16/04/2025 | Yazar: ayşe düzkan

moda asırlar boyunca kadınlara çok oyun oynadı. vatkaları, alt göz kapağına çizilen kirpikleri, beceriksiz bir makyözün elinden çıkma yaşlı makyajını hatırlatan meçi hatırlayın. bunlar insanı maskara etmiş olabilir ama hiçbiri yüksek topuklu ayakkabılar kadar acımasız değil.

bu topukluları ne yapacağız, yıldızcım Kaos GL - LGBTİ+ Haber Portalı

ne istese olabilecek, canı ne istese yapabilecek kadar, zengin ve ayrıcalıklı olan bir azınlık dışındaki insanlığı hizaya sokmak için başvurulan onlarca araç var. ölüm korkusu, sağlığından olma korkusu, hapishane korkusu, işkence, yoksulluk riski...

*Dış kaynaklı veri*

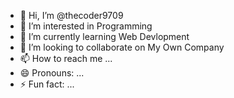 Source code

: - 👋 Hi, I’m @thecoder9709
- 👀 I’m interested in Programming
- 🌱 I’m currently learning Web Devlopment
- 💞️ I’m looking to collaborate on My Own Company
- 📫 How to reach me ...
- 😄 Pronouns: ...
- ⚡ Fun fact: ...

<!---
thecoder9709/thecoder9709 is a ✨ special ✨ repository because its `README.md` (this file) appears on your GitHub profile.
You can click the Preview link to take a look at your changes.
--->
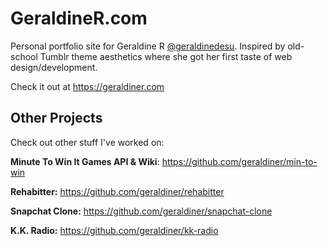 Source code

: # GeraldineR.com

Personal portfolio site for Geraldine R [@geraldinedesu](https://twitter.com/geraldinedesu). Inspired by old-school Tumblr theme aesthetics where she got her first taste of web design/development.

Check it out at https://geraldiner.com


## Other Projects

Check out other stuff I've worked on:

**Minute To Win It Games API & Wiki**: https://github.com/geraldiner/min-to-win

**Rehabitter:** https://github.com/geraldiner/rehabitter

**Snapchat Clone:** https://github.com/geraldiner/snapchat-clone

**K.K. Radio:** https://github.com/geraldiner/kk-radio
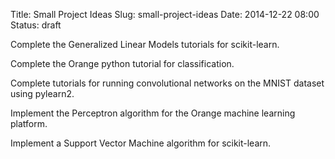 Title: Small Project Ideas
Slug: small-project-ideas
Date: 2014-12-22 08:00
Status: draft

Complete the Generalized Linear Models tutorials for scikit-learn.

Complete the Orange python tutorial for classification.

Complete tutorials for running convolutional networks on the MNIST dataset using pylearn2.

Implement the Perceptron algorithm for the Orange machine learning platform.

Implement a Support Vector Machine algorithm for scikit-learn.
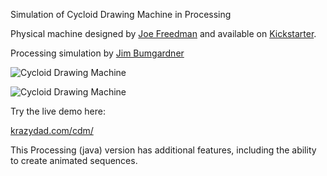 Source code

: Simulation of Cycloid Drawing Machine in Processing

Physical machine designed by [Joe Freedman](https://kickstarter.com/projects/1765367532/cycloid-drawing-machine) and available on [Kickstarter](https://kickstarter.com/projects/1765367532/cycloid-drawing-machine).

Processing simulation by [Jim Bumgardner](http://krazydad.com/about.php)

![Cycloid Drawing Machine](http://i.imgur.com/q4CFLI6.png "Cycloid Drawing Machine")

![Cycloid Drawing Machine](http://i.imgur.com/VC6v1op.png "Cycloid Drawing Machine")

Try the live demo here: 

[krazydad.com/cdm/](http://krazydad.com/cdm/)

This Processing (java) version has additional features, including the ability to create animated sequences.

kadınları hizaya sokmak için bunlardan başka araçlara da başvuruluyor. ki bunların bir kısmına eşcinsel erkekler de maruz kalıyor.[1] örneğin çirkinlik korkusu; zaman zaman sağlığından olma korkusundan daha güçlü ki bu kadar insan komplikasyon riskini göze alarak, bıçak altına yatıyor.

ilk iki paragrafa bakıp da sıkıcı bir feminist diskur çıkacak diye yazıyı okumaktan vazgeçmeyin lütfen, moda üzerine yazmaya çalışacağım.

şalvar pantolon, perma, aslanbaşı

hepsi ara ara alay mevzuu oluyor ama ara ara geri dönüyor. moda, güzellik standartları da dahil olmak üzere pek çok ayrı kategoriyi içeren bir “disiplin”. çağlar boyunca görünüme dair hiçbir şeyin sabit olmadığını söylemek abartma olmaz ve bu döngüyü moda makul bir şey haline getiriyor. örneğin geçtiğimiz günlerde ölen filiz akın’ı hatırlayın. şimdi oyunculuk yapacak olsa ağzını asla rahat bırakmazlar, illa şişirtirlerdi! bize bunu alıştıran süreç moda.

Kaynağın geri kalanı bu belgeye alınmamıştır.